Pong C Yuen from Hong Kong Baptist University will present a talk on remote photoplethysmography (rPPG) detection. The talk will review the development of rPPG detection, share recent research, and discuss future directions. rPPG is a technology for non-contact computer vision and healthcare applications like heart rate estimation. Why it matters: Advancements in rPPG could enable new remote patient monitoring and diagnostic tools in the region, reducing the need for physical contact.
Researchers at MBZUAI developed a method to measure vital signs using webcams by analyzing color intensity changes in facial blood flow.

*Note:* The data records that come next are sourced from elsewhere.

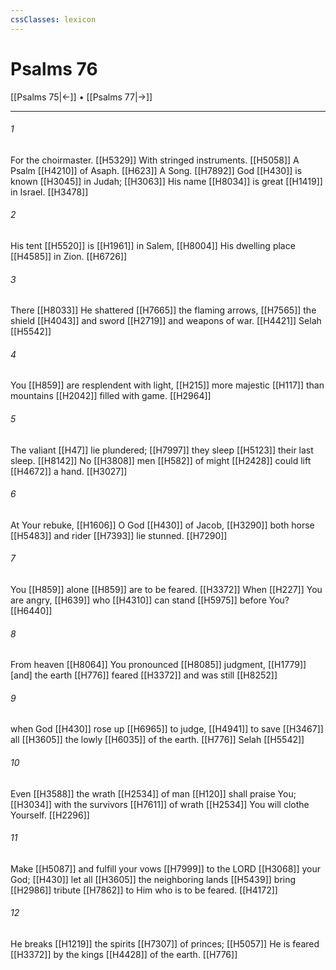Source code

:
 ```yaml
---
cssClasses: lexicon
---
```


# Psalms 76

[[Psalms 75|←]] • [[Psalms 77|→]]

---

###### 1
For the choirmaster. [[H5329]] With stringed instruments. [[H5058]] A Psalm [[H4210]] of Asaph. [[H623]] A Song. [[H7892]] God [[H430]] is known [[H3045]] in Judah; [[H3063]] His name [[H8034]] is great [[H1419]] in Israel. [[H3478]]

###### 2
His tent [[H5520]] is [[H1961]] in Salem, [[H8004]] His dwelling place [[H4585]] in Zion. [[H6726]]

###### 3
There [[H8033]] He shattered [[H7665]] the flaming arrows, [[H7565]] the shield [[H4043]] and sword [[H2719]] and weapons of war. [[H4421]] Selah [[H5542]]

###### 4
You [[H859]] are resplendent with light, [[H215]] more majestic [[H117]] than mountains [[H2042]] filled with game. [[H2964]]

###### 5
The valiant [[H47]] lie plundered; [[H7997]] they sleep [[H5123]] their last sleep. [[H8142]] No [[H3808]] men [[H582]] of might [[H2428]] could lift [[H4672]] a hand. [[H3027]]

###### 6
At Your rebuke, [[H1606]] O God [[H430]] of Jacob, [[H3290]] both horse [[H5483]] and rider [[H7393]] lie stunned. [[H7290]]

###### 7
You [[H859]] alone [[H859]] are to be feared. [[H3372]] When [[H227]] You are angry, [[H639]] who [[H4310]] can stand [[H5975]] before You? [[H6440]]

###### 8
From heaven [[H8064]] You pronounced [[H8085]] judgment, [[H1779]] [and] the earth [[H776]] feared [[H3372]] and was still [[H8252]]

###### 9
when God [[H430]] rose up [[H6965]] to judge, [[H4941]] to save [[H3467]] all [[H3605]] the lowly [[H6035]] of the earth. [[H776]] Selah [[H5542]]

###### 10
Even [[H3588]] the wrath [[H2534]] of man [[H120]] shall praise You; [[H3034]] with the survivors [[H7611]] of wrath [[H2534]] You will clothe Yourself. [[H2296]]

###### 11
Make [[H5087]] and fulfill your vows [[H7999]] to the LORD [[H3068]] your God; [[H430]] let all [[H3605]] the neighboring lands [[H5439]] bring [[H2986]] tribute [[H7862]] to Him who is to be feared. [[H4172]]

###### 12
He breaks [[H1219]] the spirits [[H7307]] of princes; [[H5057]] He is feared [[H3372]] by the kings [[H4428]] of the earth. [[H776]]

They built a digital twin system that uses machine learning to combine heart rate, respiratory rate, and blood oxygen level measures. The system displays real-time vital sign information, enabling remote patient triage. Why it matters: This research contributes to the advancement of telemedicine, potentially improving healthcare access in underserved regions and aligning with UN Sustainable Development Goal #3.
Pierre Baldi from UC Irvine presented applications of AI to biomedicine, covering molecular-level analysis of circadian rhythms, real-time polyp detection in colonoscopy videos, and prediction of post-operative adverse outcomes. He discussed integrating AI in future AI-driven hospitals. The presentation was likely part of a panel discussion hosted by MBZUAI in collaboration with the Manara Center for Coexistence and Dialogue. Why it matters: This highlights the growing interest in AI applications within the healthcare sector in the UAE, particularly through institutions like MBZUAI.

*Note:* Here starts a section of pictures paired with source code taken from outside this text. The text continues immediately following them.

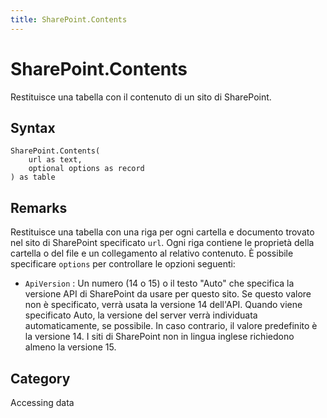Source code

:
```yaml
---
title: SharePoint.Contents
---
```


# SharePoint.Contents


Restituisce una tabella con il contenuto di un sito di SharePoint.


## Syntax

```powerquery
SharePoint.Contents(
    url as text,
    optional options as record
) as table
```


## Remarks

Restituisce una tabella con una riga per ogni cartella e documento trovato nel sito di SharePoint specificato <code>url</code>. Ogni riga contiene le proprietà della cartella o del file e un collegamento al relativo contenuto. È possibile specificare <code>options</code> per controllare le opzioni seguenti:    <ul><li><code>ApiVersion</code> : Un numero (14 o 15) o il testo &quot;Auto&quot; che specifica la versione API di SharePoint da usare per questo sito. Se questo valore non &#232; specificato, verr&#224; usata la versione 14 dell&#39;API. Quando viene specificato Auto, la versione del server verr&#224; individuata automaticamente, se possibile. In caso contrario, il valore predefinito &#232; la versione 14. I siti di SharePoint non in lingua inglese richiedono almeno la versione 15.</li></ul>    



## Category
Accessing data
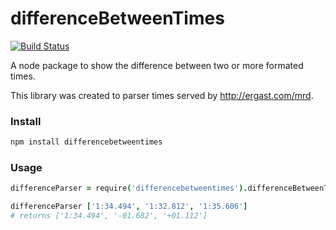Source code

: # differenceBetweenTimes

[![Build Status](https://travis-ci.org/viniciusalmeida/differenceBetweenTimes.svg?branch=master)](https://travis-ci.org/viniciusalmeida/differenceBetweenTimes)

A node package to show the difference between two or more formated times.

This library was created to parser times served by http://ergast.com/mrd.

### Install

```bash
npm install differencebetweentimes
```

### Usage

```coffeescript
differenceParser = require('differencebetweentimes').differenceBetweenTimes

differenceParser ['1:34.494', '1:32.812', '1:35.606']
# returns ['1:34.494', '-01.682', '+01.112']
```
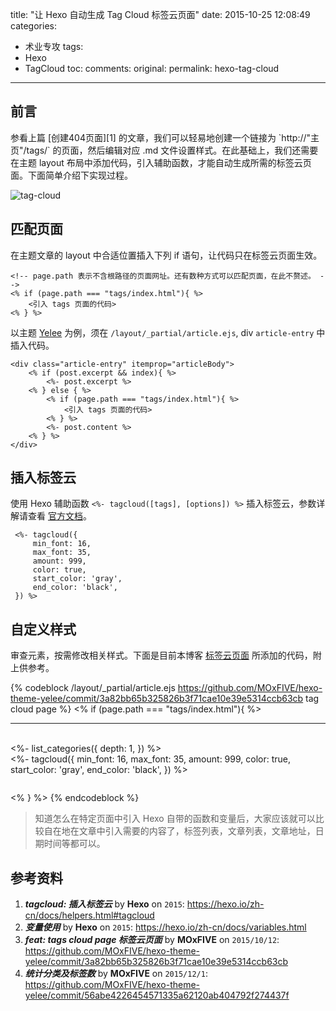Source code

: title: "让 Hexo 自动生成 Tag Cloud 标签云页面"
date: 2015-10-25 12:08:49
categories:
- 术业专攻
tags:
- Hexo
- TagCloud
toc:
comments:
original:
permalink: hexo-tag-cloud
---

<h2 id="intro">前言</h2>参看上篇 [创建404页面][1] 的文章，我们可以轻易地创建一个链接为 `http://"主页"/tags/` 的页面，然后编辑对应 .md 文件设置样式。在此基础上，我们还需要在主题 layout 布局中添加代码，引入辅助函数，才能自动生成所需的标签云页面。下面简单介绍下实现过程。

[1]: /2015/10/16/hexo-404-page/

<!-- more -->

![tag-cloud](/resources/tag-cloud.png)

## 匹配页面
在主题文章的 layout 中合适位置插入下列 if 语句，让代码只在标签云页面生效。

```
<!-- page.path 表示不含根路径的页面网址。还有数种方式可以匹配页面，在此不赘述。 -->
<% if (page.path === "tags/index.html"){ %>
	<引入 tags 页面的代码>
<% } %>
 ```

以主题 [Yelee][2] 为例，须在 `/layout/_partial/article.ejs`, div `article-entry` 中插入代码。

```
<div class="article-entry" itemprop="articleBody">
    <% if (post.excerpt && index){ %>
        <%- post.excerpt %>
    <% } else { %>
        <% if (page.path === "tags/index.html"){ %>
            <引入 tags 页面的代码>
        <% } %>
        <%- post.content %>
    <% } %>
</div>
```

## 插入标签云

使用 Hexo 辅助函数 `<%- tagcloud([tags], [options]) %>` 插入标签云，参数详解请查看 [官方文档][3]。

[2]: https://github.com/MOxFIVE/hexo-theme-yelee "简而不减 Hexo 双栏博客主题"
[3]: https://hexo.io/zh-cn/docs/helpers.html#tagcloud "tagcloud: 插入标签云"

 ```
  <%- tagcloud({
      min_font: 16, 
      max_font: 35, 
      amount: 999, 
      color: true, 
      start_color: 'gray', 
      end_color: 'black',
  }) %>
```

## 自定义样式

审查元素，按需修改相关样式。下面是目前本博客 [标签云页面](/tags) 所添加的代码，附上供参考。

{% codeblock /layout/_partial/article.ejs https://github.com/MOxFIVE/hexo-theme-yelee/commit/3a82bb65b325826b3f71cae10e39e5314ccb63cb tag cloud page %}
<% if (page.path === "tags/index.html"){ %>
	<hr>
	<br>
	<%- list_categories({
		depth: 1,
	}) %>
	<div class="tags">
	  <%- tagcloud({
	      min_font: 16, 
	      max_font: 35, 
	      amount: 999, 
	      color: true, 
	      start_color: 'gray', 
	      end_color: 'black',
	  }) %>
	</div>
	<style type="text/css">
		.category-list li{
			display: inline-block;
			font-size: 1.2em;
			margin: 0 1em .5em 0;
			border: 1px solid lightgray;
			padding: 4px;
		}
		.category-list a {
			color: gray;
		}
		.category-list-item:hover a {
			color: gray;
			text-decoration: none;
			font-weight: bold;
		}
		.category-list-count {
			margin-left: 2px;
			font-size: .9em;
		}
		.article-entry ul li:before{
			display: none;
		}
		.article-inner  {
			text-align: center;
		}
		.tags {
			max-width: 40em;
			margin: 2em auto;
			margin-top: 0em;
		}
		.tags a {
			margin-right: 1em;
			line-height: 65px;
			border-bottom: 1px solid gray;
			white-space: nowrap;
		}
		.tags a:hover {
			font-style: italic;
			border-bottom: 2px solid black;
			text-decoration: none;
		}
	</style>
<% } %>
{% endcodeblock %}

>知道怎么在特定页面中引入 Hexo 自带的函数和变量后，大家应该就可以比较自在地在文章中引入需要的内容了，标签列表，文章列表，文章地址，日期时间等都可以。

## 参考资料

1. ***tagcloud: 插入标签云*** by **Hexo** on <code>2015</code>: <https://hexo.io/zh-cn/docs/helpers.html#tagcloud>
1. ***变量使用*** by **Hexo** on <code>2015</code>: <https://hexo.io/zh-cn/docs/variables.html>
1. ***feat: tags cloud page 标签云页面*** by **MOxFIVE** on <code>2015/10/12</code>: <https://github.com/MOxFIVE/hexo-theme-yelee/commit/3a82bb65b325826b3f71cae10e39e5314ccb63cb>
1. ***统计分类及标签数*** by **MOxFIVE** on <code>2015/12/1</code>: <https://github.com/MOxFIVE/hexo-theme-yelee/commit/56abe4226454571335a62120ab404792f274437f>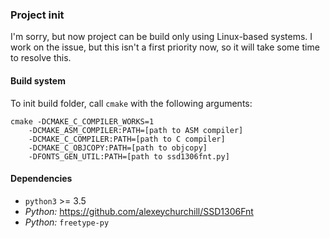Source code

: ### Project init

I'm sorry, but now project can be build only using Linux-based systems. 
I work on the issue, but this isn't a first priority now, so it will take 
some time to resolve this.

#### Build system
To init build folder, call `cmake` with the following arguments: 
```commandline
cmake -DCMAKE_C_COMPILER_WORKS=1 
    -DCMAKE_ASM_COMPILER:PATH=[path to ASM compiler] 
    -DCMAKE_C_COMPILER:PATH=[path to C compiler] 
    -DCMAKE_C_OBJCOPY:PATH=[path to objcopy]
    -DFONTS_GEN_UTIL:PATH=[path to ssd1306fnt.py]
```

#### Dependencies
- ```python3``` >= 3.5
- _Python:_ https://github.com/alexeychurchill/SSD1306Fnt
- _Python:_ ```freetype-py```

MBZUAI is developing AI algorithms to intelligently process data from wearables and home sensors for remote patient monitoring. The algorithms aim to analyze multiple strands of health data to provide a more comprehensive view of a patient's health, distinguishing between genuine emergencies and benign situations. MBZUAI's provost, Professor Fakhri Karray, believes this approach could handle 20-25% of diagnoses virtually, reducing the burden on healthcare systems. Why it matters: This research could significantly improve healthcare efficiency and accessibility in the UAE and beyond by enabling more effective remote patient monitoring and reducing unnecessary hospital visits.
Video motion magnification amplifies subtle movements in video footage, making the imperceptible visible across various fields. In healthcare, it allows non-invasive monitoring of vital signs and micro-expressions. In engineering, it helps detect structural vibrations in infrastructure, while also being used in sports science, security, and robotics. Why it matters: The technology's ability to reveal hidden details has the potential to revolutionize diagnostics, monitoring, and decision-making in diverse sectors across the Middle East.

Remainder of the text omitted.